いずれ世界遺産になるかもしれないカルスト地形の格凸河風景名勝区は中国でもA級の景勝地であり苗庁(ミャオティン)はその中に存在する。


空港のある最寄り都市の安順市からは約80kmの山の中。三人は飛行機を降りてからタクシーで約二時間で到着。


南方に位置し年間を通して安定した気温・気候なので山間部が好きな人にはビーチリゾートなんかよりも過ごしやすいかもしれない。


中国の地方都市の近代化も急激に進み、空港のある安順市はもとより、ミャオティンのある紫雲ミャオ族プイ族自治区でもそれなり普通に街の様相で、三人は自治区という響きから寂れた田舎の集落を何となく想像していたから少し肩透かしの感覚だったが、宿がそれなりに立派だったのどうでもよくなった。


ピンスポットでのミャオティン自体は非公開とされているが、カルスト地形の周辺全体としての格凸河風景名勝区は断崖絶壁の山並みと川の山水画のような見事な景観で観光スポットとして大々的にPRされてもいる。

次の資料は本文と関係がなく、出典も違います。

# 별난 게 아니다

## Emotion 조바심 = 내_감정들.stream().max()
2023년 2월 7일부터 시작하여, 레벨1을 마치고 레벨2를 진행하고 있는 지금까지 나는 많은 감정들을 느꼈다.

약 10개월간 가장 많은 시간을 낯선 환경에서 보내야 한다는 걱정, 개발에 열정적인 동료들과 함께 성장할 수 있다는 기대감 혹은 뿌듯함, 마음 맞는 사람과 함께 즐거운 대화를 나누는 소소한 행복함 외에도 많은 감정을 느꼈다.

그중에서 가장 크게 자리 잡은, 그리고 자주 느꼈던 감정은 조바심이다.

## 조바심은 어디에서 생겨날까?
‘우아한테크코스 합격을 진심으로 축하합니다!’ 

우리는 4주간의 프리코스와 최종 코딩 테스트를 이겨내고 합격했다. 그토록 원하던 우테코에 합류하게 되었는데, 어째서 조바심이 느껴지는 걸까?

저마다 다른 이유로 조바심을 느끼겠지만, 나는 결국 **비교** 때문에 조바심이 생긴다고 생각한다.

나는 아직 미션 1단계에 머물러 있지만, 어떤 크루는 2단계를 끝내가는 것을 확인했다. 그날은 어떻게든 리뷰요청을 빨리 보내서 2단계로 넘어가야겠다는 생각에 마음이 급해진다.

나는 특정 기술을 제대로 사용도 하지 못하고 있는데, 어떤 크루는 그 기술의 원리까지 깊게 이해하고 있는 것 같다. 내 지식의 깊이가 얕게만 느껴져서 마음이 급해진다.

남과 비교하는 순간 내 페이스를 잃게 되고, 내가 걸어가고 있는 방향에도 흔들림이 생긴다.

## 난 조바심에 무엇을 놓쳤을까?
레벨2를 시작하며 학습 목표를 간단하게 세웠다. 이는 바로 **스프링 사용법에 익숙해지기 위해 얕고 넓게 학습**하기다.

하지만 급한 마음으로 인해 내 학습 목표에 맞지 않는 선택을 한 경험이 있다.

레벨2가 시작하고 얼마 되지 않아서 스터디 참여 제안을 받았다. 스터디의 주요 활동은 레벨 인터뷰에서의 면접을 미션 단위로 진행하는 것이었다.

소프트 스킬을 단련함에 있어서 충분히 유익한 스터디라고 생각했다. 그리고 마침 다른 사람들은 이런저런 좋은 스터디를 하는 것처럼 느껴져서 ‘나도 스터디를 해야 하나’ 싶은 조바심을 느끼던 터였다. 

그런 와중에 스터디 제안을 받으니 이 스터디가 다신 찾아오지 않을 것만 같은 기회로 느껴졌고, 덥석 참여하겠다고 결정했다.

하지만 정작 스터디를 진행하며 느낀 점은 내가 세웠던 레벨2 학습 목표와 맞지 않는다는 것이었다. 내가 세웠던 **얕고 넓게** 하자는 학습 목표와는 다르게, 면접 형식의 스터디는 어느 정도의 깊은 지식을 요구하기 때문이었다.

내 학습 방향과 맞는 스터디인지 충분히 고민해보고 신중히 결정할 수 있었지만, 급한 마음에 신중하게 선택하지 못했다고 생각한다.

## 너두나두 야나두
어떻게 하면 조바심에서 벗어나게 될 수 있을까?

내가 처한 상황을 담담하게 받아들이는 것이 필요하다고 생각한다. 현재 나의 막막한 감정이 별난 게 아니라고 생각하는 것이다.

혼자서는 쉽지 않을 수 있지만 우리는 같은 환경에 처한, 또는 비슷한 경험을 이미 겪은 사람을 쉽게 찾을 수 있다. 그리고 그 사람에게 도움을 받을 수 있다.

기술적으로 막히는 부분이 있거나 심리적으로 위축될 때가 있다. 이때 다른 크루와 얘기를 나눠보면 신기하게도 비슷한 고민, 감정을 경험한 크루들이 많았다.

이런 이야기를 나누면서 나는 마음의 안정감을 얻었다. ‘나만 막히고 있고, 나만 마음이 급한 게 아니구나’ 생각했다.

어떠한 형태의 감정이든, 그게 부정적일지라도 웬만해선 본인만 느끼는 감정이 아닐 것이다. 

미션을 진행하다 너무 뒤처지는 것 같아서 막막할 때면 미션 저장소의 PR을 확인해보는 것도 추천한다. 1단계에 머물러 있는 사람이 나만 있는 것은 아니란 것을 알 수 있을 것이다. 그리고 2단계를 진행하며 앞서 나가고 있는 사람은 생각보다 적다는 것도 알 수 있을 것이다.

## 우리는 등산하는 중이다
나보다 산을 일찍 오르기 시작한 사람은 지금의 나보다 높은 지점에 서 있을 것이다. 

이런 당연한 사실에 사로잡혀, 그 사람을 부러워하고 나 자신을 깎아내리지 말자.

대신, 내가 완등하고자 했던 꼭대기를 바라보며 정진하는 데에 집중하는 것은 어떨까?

船下りなどのアクティビティや現地民が安全器具も使わずに素手だけで断崖絶壁をよじ登っていくスパイダーマンショウなど見事に観光地化していた。

そのため周辺にはそれなりの宿泊施設やお土産物屋などもあったのだった。


三人はとりあえず今日明日のところは普通に観光客として地元の空気に慣れることとし、加えてミャオティンの位置関係をそれとなく探る作戦としていた。そう簡単には特定出来ないということを前提に。

ところが特定のそれはそれ程苦労は無いようだ。


現代の文明の力であるスマホのアプリを使えば衛星画像で正確な地形は丸裸であり、既に真壁は道中検索しまくっていたから何となくの場所の絞り込みが出来ていた。

しかも関守のスマホには真壁兄から決定的なデータが送信されてきていた。例のバスの運転手からミャオティンまでのカーナビのログデータを今先程受信していた。

一方、西崎は古典的な手法で位置を特定していたのだった。宿に着いて間もなく食事をしたあと、宿の周辺を何となくブラブラしていたときに出会った背中に幼子をおんぶして子守りをしている小学生の少女とおしゃべりをしながらそれとなく聞いたらあっさりと教えてくれた。言葉は上手く通じていたのかは定かではないが、アプリで地図を見せたら指差ししてピンを立ててくれたのだった。お礼は日本から持参してきていたキャラクターの形をしたグミ。大層喜んでくれて、良かったら直接道案内してくれるとも言ってくれたが今日は子守りの手伝いがあるので明日以降で。

とりあえずの今日明日の調査は本当に単なる観光となるであろう。


当局はミャオティンの場所は非公開としているが現地の人達には当たり前に知った場所で珍しくも無かったのだ。ただし、ミャオティンのある格凸河風景名勝区の「格凸」とは現地の言葉で「聖地」という意味であり苗庁(ミャオティン)は「龍の巣」という意味であるから場所を知ってる現地民であっても気軽に立ち入る場所ではない。


テレビでも紹介されているのでミャオティンの洞窟の入口がどんな様子なのかは分かっている。洞窟の幅いっぱいの川が流れているので船でなければ洞窟の中には入れない。当局は調査のためと治水のため、ミャオティンの入口にはしっかりとコンクリートで護岸工事がされ、船着き場とダムも整備されている。当然そこまでの道路もしっかり整備されており川沿いの断崖の道路なので道幅こそ狭かったが全線しっかり舗装もされていた。

それならば普通に観光客も車で簡単にミャオティンまで行けそうだが、ミャオティンに伸びる道路の遥か手前にはバリケードのある検問所のような施設で人の出入りを厳重に監視していたのだった。

この先には何か重要なものがあるということが誰の目にも明らかであり、ある意味バレバレなのであった。


三人は、まぁ、とりあえず食後の運動も兼ねて暗くなる前に少し出掛けることとした。